▶ What the task asks:
Reproduce the entries shown below only from the line with "- Rename (or" down to the line with "- username =>", keeping both end lines and copying each one exactly.

▶ Entries supplied:
------------------------
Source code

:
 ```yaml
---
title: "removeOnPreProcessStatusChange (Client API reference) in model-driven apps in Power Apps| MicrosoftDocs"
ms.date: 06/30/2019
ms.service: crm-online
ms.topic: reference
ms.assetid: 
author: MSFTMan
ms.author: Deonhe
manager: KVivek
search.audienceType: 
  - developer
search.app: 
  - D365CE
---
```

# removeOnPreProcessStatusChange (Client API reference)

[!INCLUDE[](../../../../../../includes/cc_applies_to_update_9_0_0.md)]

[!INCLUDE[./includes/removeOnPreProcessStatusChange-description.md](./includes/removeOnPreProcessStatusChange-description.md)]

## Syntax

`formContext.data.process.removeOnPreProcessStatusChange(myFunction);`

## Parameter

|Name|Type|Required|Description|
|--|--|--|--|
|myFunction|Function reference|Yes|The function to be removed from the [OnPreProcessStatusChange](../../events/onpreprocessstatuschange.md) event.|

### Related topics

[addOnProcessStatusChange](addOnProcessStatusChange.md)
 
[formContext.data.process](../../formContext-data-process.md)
------------------------
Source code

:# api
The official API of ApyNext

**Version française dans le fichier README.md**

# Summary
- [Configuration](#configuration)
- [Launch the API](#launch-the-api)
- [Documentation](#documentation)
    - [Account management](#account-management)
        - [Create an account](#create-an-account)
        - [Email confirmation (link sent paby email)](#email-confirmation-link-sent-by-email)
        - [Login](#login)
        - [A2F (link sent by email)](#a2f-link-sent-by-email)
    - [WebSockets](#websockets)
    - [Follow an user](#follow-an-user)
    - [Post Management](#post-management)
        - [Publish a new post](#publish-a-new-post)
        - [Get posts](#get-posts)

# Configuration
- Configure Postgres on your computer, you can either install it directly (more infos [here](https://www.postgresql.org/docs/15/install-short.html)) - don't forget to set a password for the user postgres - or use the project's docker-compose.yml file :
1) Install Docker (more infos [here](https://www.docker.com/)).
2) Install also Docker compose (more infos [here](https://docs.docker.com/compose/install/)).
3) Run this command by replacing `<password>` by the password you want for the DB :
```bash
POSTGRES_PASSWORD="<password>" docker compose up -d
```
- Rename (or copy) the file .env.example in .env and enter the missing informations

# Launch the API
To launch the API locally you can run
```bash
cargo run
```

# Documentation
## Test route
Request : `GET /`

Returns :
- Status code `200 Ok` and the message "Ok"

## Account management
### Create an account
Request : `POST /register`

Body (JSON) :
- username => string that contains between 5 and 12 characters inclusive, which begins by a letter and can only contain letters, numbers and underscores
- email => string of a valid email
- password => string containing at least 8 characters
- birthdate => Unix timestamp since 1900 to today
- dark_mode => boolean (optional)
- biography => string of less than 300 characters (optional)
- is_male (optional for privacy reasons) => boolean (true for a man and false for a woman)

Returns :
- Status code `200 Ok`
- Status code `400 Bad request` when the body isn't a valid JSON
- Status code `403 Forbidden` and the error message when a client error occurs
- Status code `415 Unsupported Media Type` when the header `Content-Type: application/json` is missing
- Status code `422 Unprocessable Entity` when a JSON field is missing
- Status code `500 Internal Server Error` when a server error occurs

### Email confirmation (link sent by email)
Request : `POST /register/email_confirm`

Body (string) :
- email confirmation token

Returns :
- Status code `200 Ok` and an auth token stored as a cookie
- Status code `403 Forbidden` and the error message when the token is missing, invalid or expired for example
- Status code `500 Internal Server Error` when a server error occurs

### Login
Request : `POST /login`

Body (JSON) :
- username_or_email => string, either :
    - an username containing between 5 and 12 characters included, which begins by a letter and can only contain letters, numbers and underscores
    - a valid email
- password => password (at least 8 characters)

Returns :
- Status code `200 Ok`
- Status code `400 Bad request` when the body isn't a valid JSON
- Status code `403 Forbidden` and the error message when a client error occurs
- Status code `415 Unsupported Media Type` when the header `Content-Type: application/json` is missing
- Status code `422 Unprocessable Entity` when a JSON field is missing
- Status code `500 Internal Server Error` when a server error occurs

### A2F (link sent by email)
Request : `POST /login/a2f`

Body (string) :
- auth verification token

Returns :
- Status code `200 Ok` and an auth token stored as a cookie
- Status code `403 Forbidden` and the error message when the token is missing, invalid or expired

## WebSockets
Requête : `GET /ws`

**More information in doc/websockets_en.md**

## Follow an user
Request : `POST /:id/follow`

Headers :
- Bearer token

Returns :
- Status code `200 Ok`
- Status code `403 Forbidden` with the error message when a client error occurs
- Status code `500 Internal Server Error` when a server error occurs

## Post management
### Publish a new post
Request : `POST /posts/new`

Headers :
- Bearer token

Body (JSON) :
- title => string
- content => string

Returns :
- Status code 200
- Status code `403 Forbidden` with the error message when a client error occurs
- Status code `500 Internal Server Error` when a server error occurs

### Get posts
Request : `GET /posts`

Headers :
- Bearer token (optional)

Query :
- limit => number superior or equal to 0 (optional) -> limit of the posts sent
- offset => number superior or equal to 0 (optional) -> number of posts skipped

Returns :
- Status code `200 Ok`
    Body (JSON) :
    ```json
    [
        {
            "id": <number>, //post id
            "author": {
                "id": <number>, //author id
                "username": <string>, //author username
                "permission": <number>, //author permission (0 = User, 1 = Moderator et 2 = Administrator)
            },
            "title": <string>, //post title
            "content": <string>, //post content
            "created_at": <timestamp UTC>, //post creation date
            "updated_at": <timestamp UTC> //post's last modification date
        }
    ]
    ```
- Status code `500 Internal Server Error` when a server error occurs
------------------------
▶ Problem solution:
- Rename (or copy) the file .env.example in .env and enter the missing informations

# Launch the API
To launch the API locally you can run
```bash
cargo run
```

# Documentation
## Test route
Request : `GET /`

Returns :
- Status code `200 Ok` and the message "Ok"

## Account management
### Create an account
Request : `POST /register`

Body (JSON) :
- username => string that contains between 5 and 12 characters inclusive, which begins by a letter and can only contain letters, numbers and underscores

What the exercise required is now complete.